EXERCISE INSTRUCTIONS: With the records in front of you, set every one of them down exactly.

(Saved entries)
⁂

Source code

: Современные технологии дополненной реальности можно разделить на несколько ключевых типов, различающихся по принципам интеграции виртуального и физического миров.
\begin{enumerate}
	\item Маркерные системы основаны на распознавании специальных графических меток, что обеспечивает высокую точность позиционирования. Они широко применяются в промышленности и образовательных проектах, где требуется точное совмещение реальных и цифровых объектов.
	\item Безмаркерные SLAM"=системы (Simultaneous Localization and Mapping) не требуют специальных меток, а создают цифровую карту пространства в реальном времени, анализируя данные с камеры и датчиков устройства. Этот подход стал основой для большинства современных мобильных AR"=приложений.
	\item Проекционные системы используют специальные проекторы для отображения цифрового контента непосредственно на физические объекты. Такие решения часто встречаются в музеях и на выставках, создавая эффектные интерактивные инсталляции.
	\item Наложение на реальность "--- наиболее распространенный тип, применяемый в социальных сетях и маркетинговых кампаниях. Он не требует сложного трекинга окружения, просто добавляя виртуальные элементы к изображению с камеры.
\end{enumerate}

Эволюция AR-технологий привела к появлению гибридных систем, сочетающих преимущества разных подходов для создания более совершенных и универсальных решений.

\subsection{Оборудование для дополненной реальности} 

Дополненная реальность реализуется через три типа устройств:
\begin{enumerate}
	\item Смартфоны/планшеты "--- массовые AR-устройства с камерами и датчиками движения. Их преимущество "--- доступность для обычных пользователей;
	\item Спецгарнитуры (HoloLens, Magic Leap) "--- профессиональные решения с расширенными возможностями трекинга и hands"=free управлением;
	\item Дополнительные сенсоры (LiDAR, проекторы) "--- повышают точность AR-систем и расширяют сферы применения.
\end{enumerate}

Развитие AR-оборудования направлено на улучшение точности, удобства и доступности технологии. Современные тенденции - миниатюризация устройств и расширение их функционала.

⁂

RESPONSE BELOW:
Source code

: Современные технологии дополненной реальности можно разделить на несколько ключевых типов, различающихся по принципам интеграции виртуального и физического миров.
\begin{enumerate}
	\item Маркерные системы основаны на распознавании специальных графических меток, что обеспечивает высокую точность позиционирования. Они широко применяются в промышленности и образовательных проектах, где требуется точное совмещение реальных и цифровых объектов.
	\item Безмаркерные SLAM"=системы (Simultaneous Localization and Mapping) не требуют специальных меток, а создают цифровую карту пространства в реальном времени, анализируя данные с камеры и датчиков устройства. Этот подход стал основой для большинства современных мобильных AR"=приложений.
	\item Проекционные системы используют специальные проекторы для отображения цифрового контента непосредственно на физические объекты. Такие решения часто встречаются в музеях и на выставках, создавая эффектные интерактивные инсталляции.
	\item Наложение на реальность "--- наиболее распространенный тип, применяемый в социальных сетях и маркетинговых кампаниях. Он не требует сложного трекинга окружения, просто добавляя виртуальные элементы к изображению с камеры.
\end{enumerate}

Эволюция AR-технологий привела к появлению гибридных систем, сочетающих преимущества разных подходов для создания более совершенных и универсальных решений.

\subsection{Оборудование для дополненной реальности} 

Дополненная реальность реализуется через три типа устройств:
\begin{enumerate}
	\item Смартфоны/планшеты "--- массовые AR-устройства с камерами и датчиками движения. Их преимущество "--- доступность для обычных пользователей;
	\item Спецгарнитуры (HoloLens, Magic Leap) "--- профессиональные решения с расширенными возможностями трекинга и hands"=free управлением;
	\item Дополнительные сенсоры (LiDAR, проекторы) "--- повышают точность AR-систем и расширяют сферы применения.
\end{enumerate}

Развитие AR-оборудования направлено на улучшение точности, удобства и доступности технологии. Современные тенденции - миниатюризация устройств и расширение их функционала.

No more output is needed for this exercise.